The dark side clouds everything
‘Dark social’ is the broad (and nebulous) term that has emerged to describe a subset of this untraceable direct traffic. It was coined by Alexis Madrigal in 2012 in his blog post Dark social: we have the whole history of the web wrong.
It is typically used to describe traffic that might come from some social media platforms and messaging apps. WhatsApp is very likely a big source of ‘dark social’ traffic for many websites.
Because direct traffic is – by its very nature – untraceable, you can’t really ever know where it came from. Some tell tale signs of dark social traffic is that the traffic is to a specific page that might have been shared by someone, e.g. a news story or blog post.
It is also probably is more likely to have come from a mobile device as most social media is still consumed on phones. If you didn’t know, analytics platforms can track a lot of data about the technology used to visit a web page (desktop PC vs mobile phone, Mac vs Windows, Firefox vs Chrome etc.)
There are other signals that can be also used to potentially identify subsets of direct traffic but ultimately this is all just educated guessing and you can never know for sure.
Rise of the machines
AI is rapidly changing the landscape of how website traffic is captured.
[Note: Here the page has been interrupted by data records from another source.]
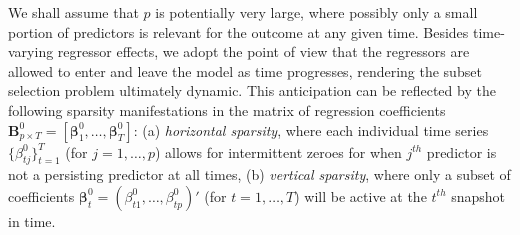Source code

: \documentclass[ba]{imsart}
\numberwithin{equation}{section}
\theoremstyle{plain}
\def\B{\mbox{\boldmath$B$}}
\def\b{\mbox{\boldmath$b$}}
\def\B{\mbox{\boldmath$B$}}
\newcommand{\bm}[1]{\boldsymbol{#1}}
\def\B{\bm{B}}
\def\b{\bm{\beta}}
\begin{document}
We shall assume that $p$ is potentially very large, where possibly only a small portion of predictors is relevant for the outcome at any given time. 
{Besides  time-varying regressor effects,} we  adopt the point of view that the regressors are allowed to enter and leave the model as time progresses, rendering the subset selection problem ultimately dynamic. This anticipation can be reflected by the following sparsity manifestations in the matrix of regression coefficients $\B^0_{p\times T}=[\b^0_1,\dots,\b^0_T]$: (a) {\sl horizontal sparsity}, where each individual time series $\{\beta_{tj}^0\}_{t=1}^T$ (for $j=1,\dots,p$) allows for intermittent zeroes for when $j^{th}$ predictor is not a persisting predictor at all times, (b) {\sl vertical sparsity}, where only a subset of coefficients  $\b_t^0=(\beta_{t1}^0,\dots,\beta_{tp}^0)'$ (for $t=1,\dots,T$)  will be active at the $t^{th}$ snapshot in time.

\end{document}
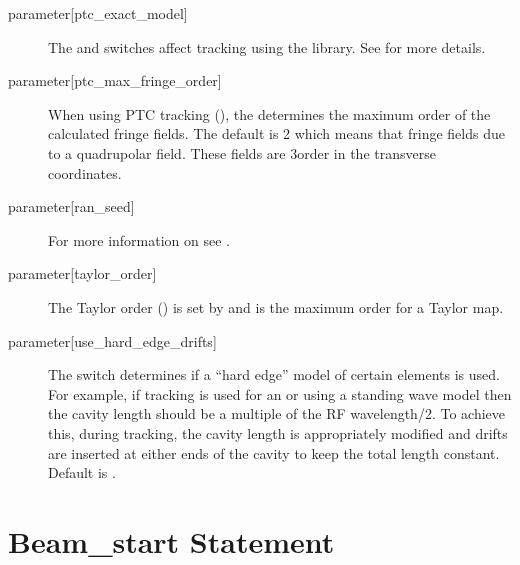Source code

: \begin{description}
  \item[{parameter[ptc_exact_model]}] \Newline
The  and  switches affect
tracking using the  library. See  for more
details.

  \item[{parameter[ptc_max_fringe_order]}] \Newline
When using PTC tracking (), the
 determines the maximum order of
the calculated fringe fields. The default is 2 which means that fringe
fields due to a quadrupolar field. These fields are 3\Rd order in the
transverse coordinates.

  \item[{parameter[ran_seed]}] \Newline
For more information on  see .

  \item[{parameter[taylor_order]}] \Newline
The Taylor order () is set by
 and is the maximum order for a Taylor map.

  \item[{parameter[use_hard_edge_drifts]}] \Newline
The  switch determines if a ``hard edge''
model of certain elements is used. For example, if 
tracking is used for an  or  using a standing
wave model then the cavity length should be a multiple of the RF
wavelength/2. To achieve this, during tracking, the cavity length is
appropriately modified and drifts are inserted at either ends of the
cavity to keep the total length constant. Default is .

  \end{description}

\section{Beam_start Statement} \label{s:beam.start}

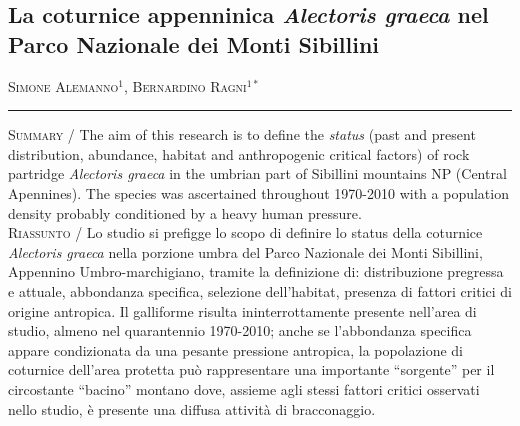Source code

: \setcounter{figure}{0}
\setcounter{table}{0}

\begin{adjustwidth}{-3.5cm}{0cm}
\pagestyle{CIOpage}
\chapter*[La coturnice nel Parco Nazionale dei Sibillini]{La coturnice appenninica \textbf{\textit{Alectoris
graeca}}\textbf{ nel Parco Nazionale dei Monti Sibillini}}

\textsc{Simone Alemanno}$^{1}$, \textsc{Bernardino Ragni}$^{1*}$ \\

 
\noindent\color{MUSEBLUE}\rule{27cm}{2pt}
\vspace{1cm}
\end{adjustwidth}
{
\small
\noindent \textsc{\color{MUSEBLUE} Summary} / The aim of this research is to define the \textit{status} (past and
present distribution, abundance, habitat and anthropogenic critical
factors) of rock partridge \textit{Alectoris graeca} in the umbrian
part of Sibillini mountains NP (Central Apennines). The species was
ascertained throughout 1970-2010 with a population density probably
conditioned by a heavy human pressure. \\
\noindent \textsc{\color{MUSEBLUE} Riassunto} / Lo studio si prefigge lo scopo di definire lo status della coturnice
\textit{Alectoris graeca} nella porzione umbra del Parco Nazionale dei
Monti Sibillini, Appennino Umbro-marchigiano, tramite la definizione
di: distribuzione pregressa e attuale, abbondanza specifica, selezione
dell{\textquoteright}habitat, presenza di fattori critici di origine
antropica. Il galliforme risulta ininterrottamente presente
nell{\textquoteright}area di studio, almeno nel quarantennio 1970-2010;
anche se l{\textquoteright}abbondanza specifica appare condizionata da
una pesante pressione antropica, la popolazione di coturnice
dell{\textquoteright}area protetta pu\`o rappresentare una importante
{\textquotedblleft}sorgente{\textquotedblright} per il circostante
{\textquotedblleft}bacino{\textquotedblright} montano dove, assieme
agli stessi fattori critici osservati nello studio, \`e presente una
diffusa attivit\`a di bracconaggio. \\
}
First and foremost, if you run an information-heavy website with lots of resources, then AI tools might be leading to a big decline in your traffic.
This is simply because many more people are getting their answers from an AI chatbot and no longer need to click through to a website to find out more. This is assuming that chatbots provide a link to your site which may not always be the case…and even if they do, that link might be very easy to miss.
A lot of AI tools leave a digital fingerprint that enables web analytics platforms to put them in the ‘referral’ bucket of traffic. I.e. where traffic to your site was a referral from another website or tool.
A recent update to the website analytics platform that I routinely use (Matomo Analytics) has started capturing this known AI traffic in a new ‘AI Assistants’ bucket which lets me see traffic from popular tools such as ChatGPT, Copilot, Perplexity etc.
AI Assistants traffic as it appears in Matomo Analytics
This traffic is growing rapidly but doesn’t neatly explain all AI-related traffic. If you use Google’s new AI mode in their search interface and then click through to a website, this is still captured in website analytics platforms as search engine traffic. But if you use a tool like Siri or Alexa to open a webpage, this might show up as direct traffic.
A tangled mess
All of this means that it is getting harder than ever to disentangle the various strands of traffic that bring people to your website. Dark social contributes an unknowable, and possibly increasing, subset of direct traffic and I imagine that the growth of WhatsApp is a big part of this.
AI tools - which are causing a reduction in traffic to many websites - might record what traffic they do generate in several different ways.
I’m finding that I’m increasingly using terms like ‘presumed WhatsApp’ traffic in some of my regular analytics reporting as the real answer about where our website traffic is coming from is increasingly ‘I don’t know’.
Regular recording of data is helpful as you can then start spotting trends that might reveal which areas of your website are seeing differences in traffic.
I’d also recommend using Google’s search console tool if you are concerned about AI tools displacing and replacing traditional search engine traffic. I’ve already noticed that the biggest drops in search engine traffic are to those sections of the website which are ‘informationally rich’. I.e. the content that is more likely to have been regurgitated as part of an AI tool’s answer to someone’s question.
Good luck with your website analytics detective work…it’s a jungle out there.